Yargıtay Kararı 5. Hukuk Dairesi 2016/27407 E. 2017/17671 K. 06.07.2017 T.

YARGITAY KARARI
DAİRE : 5. Hukuk Dairesi
ESAS NO : 2016/27407
KARAR NO : 2017/17671
KARAR TARİHİ : 06.07.2017

MAHKEMESİ :Asliye Hukuk Mahkemesi

Taraflar arasındaki 4650 sayılı Kanunla değişik 2942 sayılı Kamulaştırma Kanununun 10. maddesine dayanan kamulaştırma bedelinin tespiti ve kamulaştırılan taşınmazın davacı idare adına tescili davasından dolayı yapılan yargılama sonunda: Davanın kabulüne dair verilen yukarıda gün ve sayıları yazılı hükmün Yargıtay’ca incelenmesi, davacı idare ile davalılardan Kayyım vekillerince verilen dilekçeler ile istenilmiş olmakla, dosyadaki belgeler okunup uyuşmazlık anlaşıldıktan sonra gereği görüşülüp düşünüldü:

– K A R A R –

4650 sayılı Kanunla değişik 2942 sayıil Kamulaştırma Kanununun 10. maddesine dayanan kamulaştırma bedelinin tesbiti ve kamulaştırılan taşınmazın tapudan yol olarak terkini istemine ilişkindir.
Mahkemece, davanın kabulüne karar verilmiş; hüküm davacı idare ve bir kısım davalılar kayyımı vekilince temyiz edilmiştir.
Bilirkişi incelemesi yaptırılmıştır.
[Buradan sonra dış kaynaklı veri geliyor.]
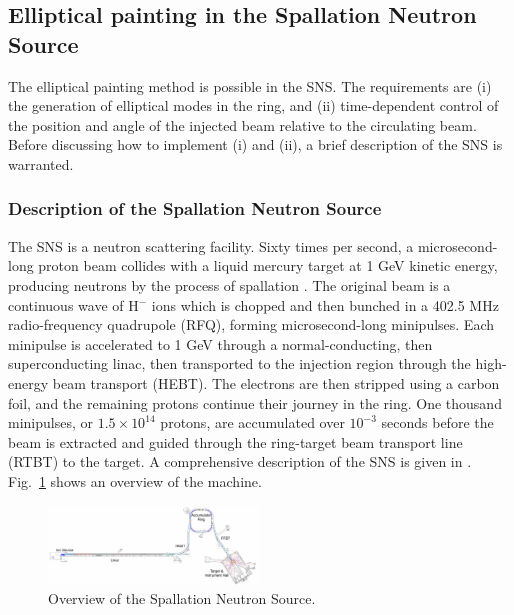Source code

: \subsection{Elliptical painting in the Spallation Neutron Source}

The elliptical painting method is possible in the SNS. The requirements are (i) the generation of elliptical modes in the ring, and (ii) time-dependent control of the position and angle of the injected beam relative to the circulating beam. Before discussing how to implement (i) and (ii), a brief description of the SNS is warranted.


\subsubsection{Description of the Spallation Neutron Source}

The SNS is a neutron scattering facility. Sixty times per second, a microsecond-long proton beam collides with a liquid mercury target at 1 GeV kinetic energy, producing neutrons by the process of spallation \cite{Russell1990}. The original beam is a continuous wave of H$^-$ ions which is chopped and then bunched in a 402.5 MHz radio-frequency quadrupole (RFQ), forming microsecond-long minipulses. Each minipulse is accelerated to 1 GeV through a normal-conducting, then superconducting linac, then transported to the injection region through the high-energy beam transport (HEBT). The electrons are then stripped using a carbon foil, and the remaining protons continue their journey in the ring. One thousand minipulses, or $1.5 \times 10^{14}$ protons, are accumulated over $10^{-3}$ seconds before the beam is extracted and guided through the ring-target beam transport line (RTBT) to the target. A comprehensive description of the SNS is given in \cite{Henderson2014}. Fig.~\ref{fig:SNS} shows an overview of the machine.
%
\begin{figure}[!p]
    \centering
    \includegraphics[angle=-90, width=0.5\textwidth]{Images/chapter1/SNS.png}
    \caption{Overview of the Spallation Neutron Source.}
    \label{fig:SNS}
\end{figure}
%

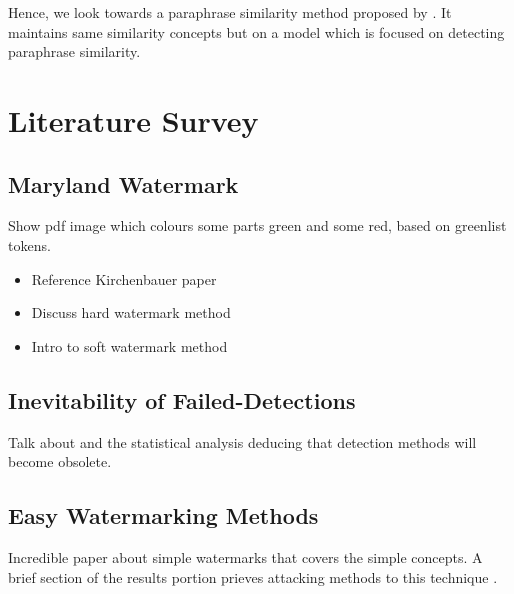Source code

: \documentclass{l4proj}
\theoremstyle{definition}
\begin{document}

        Hence, we look towards a paraphrase similarity method proposed by \citet{wieting2023paraphrastic}. It maintains same similarity concepts but on a model which is focused on detecting paraphrase similarity.

\section{Literature Survey}
    \subsection{Maryland Watermark}
        Show pdf image which colours some parts green and some red, based on greenlist tokens.
        \begin{itemize}
            \setlength\itemsep{0.5em}
            \item Reference Kirchenbauer paper
            \item Discuss hard watermark method 
            \item Intro to soft watermark method
        \end{itemize}
    \subsection{Inevitability of Failed-Detections} %
        Talk about \citet{sadasivan2023aigenerated} and the statistical analysis deducing that detection methods will become obsolete.
    \subsection{Easy Watermarking Methods}
        Incredible paper about simple watermarks that covers the simple concepts. A brief section of the results portion prieves attacking methods to this technique \citep{sato2023embarrassingly}.
\end{document}

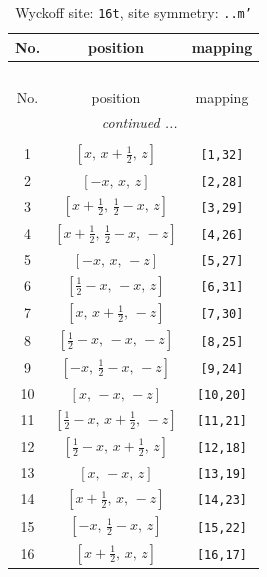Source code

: \documentclass[fleqn,8pt]{jsarticle}
\begin{document}
\renewcommand{\arraystretch}{1.2}
\begin{longtable}{ccc}
\caption{Wyckoff site: {\tt 16t}, site symmetry: {\tt ..m'}}
 \\
 \hline \hline
No. & position & mapping \\ \hline \endfirsthead

\multicolumn{2}{l}{\tablename\ \thetable{}} \\
 \hline \hline
No. & position & mapping \\ \hline \endhead

 \hline \hline
\multicolumn{2}{r}{\footnotesize\it continued ...} \\ \endfoot

 \hline \hline
\multicolumn{2}{r}{} \\ \endlastfoot

1 & $\left[ x,\, x + \frac{1}{2},\, z \right]$ & {\tt [1,32]} \\ \hline
2 & $\left[ - x,\, x,\, z \right]$ & {\tt [2,28]} \\ \hline
3 & $\left[ x + \frac{1}{2},\, \frac{1}{2} - x,\, z \right]$ & {\tt [3,29]} \\ \hline
4 & $\left[ x + \frac{1}{2},\, \frac{1}{2} - x,\, - z \right]$ & {\tt [4,26]} \\ \hline
5 & $\left[ - x,\, x,\, - z \right]$ & {\tt [5,27]} \\ \hline
6 & $\left[ \frac{1}{2} - x,\, - x,\, z \right]$ & {\tt [6,31]} \\ \hline
7 & $\left[ x,\, x + \frac{1}{2},\, - z \right]$ & {\tt [7,30]} \\ \hline
8 & $\left[ \frac{1}{2} - x,\, - x,\, - z \right]$ & {\tt [8,25]} \\ \hline
9 & $\left[ - x,\, \frac{1}{2} - x,\, - z \right]$ & {\tt [9,24]} \\ \hline
10 & $\left[ x,\, - x,\, - z \right]$ & {\tt [10,20]} \\ \hline
11 & $\left[ \frac{1}{2} - x,\, x + \frac{1}{2},\, - z \right]$ & {\tt [11,21]} \\ \hline
12 & $\left[ \frac{1}{2} - x,\, x + \frac{1}{2},\, z \right]$ & {\tt [12,18]} \\ \hline
13 & $\left[ x,\, - x,\, z \right]$ & {\tt [13,19]} \\ \hline
14 & $\left[ x + \frac{1}{2},\, x,\, - z \right]$ & {\tt [14,23]} \\ \hline
15 & $\left[ - x,\, \frac{1}{2} - x,\, z \right]$ & {\tt [15,22]} \\ \hline
16 & $\left[ x + \frac{1}{2},\, x,\, z \right]$ & {\tt [16,17]} \\
\end{longtable}
\end{document}
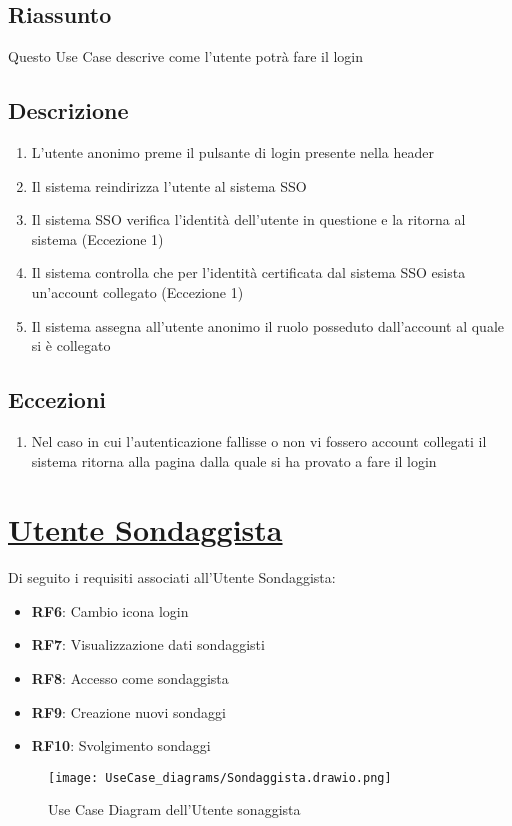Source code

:         \subsection{Riassunto}
            Questo Use Case descrive come l'utente potrà fare il login
        \subsection{Descrizione}
            \begin{enumerate}
                \item L'utente anonimo preme il pulsante di login presente nella header
                \item Il sistema reindirizza l'utente al sistema SSO
                \item Il sistema SSO verifica l'identità dell'utente in questione e la ritorna al sistema (Eccezione 1)
                \item Il sistema controlla che per l'identità certificata dal sistema SSO esista un'account collegato (Eccezione 1)
                \item Il sistema assegna all'utente anonimo il ruolo posseduto dall'account al quale si è collegato
            \end{enumerate}
        \subsection{Eccezioni}
            \begin{enumerate}
                \item Nel caso in cui l'autenticazione fallisse o non vi fossero account collegati il sistema ritorna alla pagina dalla quale si ha provato a fare il login
            \end{enumerate}

\section{\underline{Utente Sondaggista}}
    Di seguito i requisiti associati all'Utente Sondaggista:
    \begin{itemize}
        \item \textbf{RF6}: Cambio icona login
        \item \textbf{RF7}: Visualizzazione dati sondaggisti
        \item \textbf{RF8}: Accesso come sondaggista
        \item \textbf{RF9}: Creazione nuovi sondaggi
        \item \textbf{RF10}: Svolgimento sondaggi
    \end{itemize}
    \begin{figure}[H]
        \centering
        \texttt{[image: UseCase\_diagrams/Sondaggista.drawio.png]}
        \caption{Use Case Diagram dell'Utente sonaggista}
    \end{figure}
Taşınmazın arsa niteliğinde kabulü doğrudur. Ancak:
1-Dava konusu taşınmaz ile emsal taşınmazın zaruret olmadıkça yakın bölgelerden benzer yüzölçümlü olması gerekir. Bilirkişi kurulunca somut emsal alınan taşınmaz 859.33 m² dava konusu taşınmaz ise 244.280,00 m² yüzölçümlü olup uygun emsal olmadığından bu rapora göre hüküm kurulması mümkün değildir.
Bu durumda; taraflara, dava konusu taşınmaza yakın bölgelerden ve yakın zaman içinde satışı yapılan benzer yüzölçümlü satışları bildirmeleri için imkan tanınması, lüzumu halinde re’sen emsal celbi yoluna gidilmesi, taşınmazın, değerlendirme tarihi itibariyle, emsal alınacak taşınmazın ise satış tarihi itibariyle imar ya da kadastro parselleri olup olmadığı ilgili Belediye Başkanlığı ve Tapu Müdürlüğünden sorulması, ayrıca dava konusu taşınmazın; imar planındaki konumu, emsallere ve değerini etkileyen merkezi yerlere olan uzaklığını da gösterir krokisi ve
dava konusu taşınmaz ile emsal taşınmazların resen belirlenen vergi değerleri ve emsal taşınmazların satış akit tablosu getirtilerek, dava konusu taşınmazın değerlendirmeye esas alınacak emsallere göre ayrı ayrı üstün ve eksik yönleri ve oranları açıklanmak suretiyle yapılacak karşılaştırma sonucu değerinin belirlenmesi bakımından, yeniden oluşturulacak bilirkişi kurulu marifetiyle mahallinde keşif yapılarak alınacak rapor sonucuna göre hüküm kurulması gerektiğinin düşünülmemesi,
2-Tapu maliki muris … mirasçılarından…., davacı idare tarafından, davaya dahil edilmediği halde gerekçesi açıklanmadan, adı geçenin payını kapsar şekilde hüküm kurulması,
3-Tapu maliki muris … mirasçılarından …., …, …, …., … … mirasçılarının ad ve soyadlarının karar başlığında göserilmemesi ,
Doğru görülmemiştir.
Davacı idare ve bir kısım davalılar kayyımı vekilinin temyiz itirazları yerinde olduğundan hükmün açıklanan nedenlerle H.U.M.K.nun 428. maddesi gereğince BOZULMASINA, davalı Hazine Kayımından peşin alınan temyiz harcının istenildiğinde iadesine ve temyize başvurma harcının Hazineye irad kaydedilmesine, 06/07/2017 gününde oybirliğiyle karar verildi.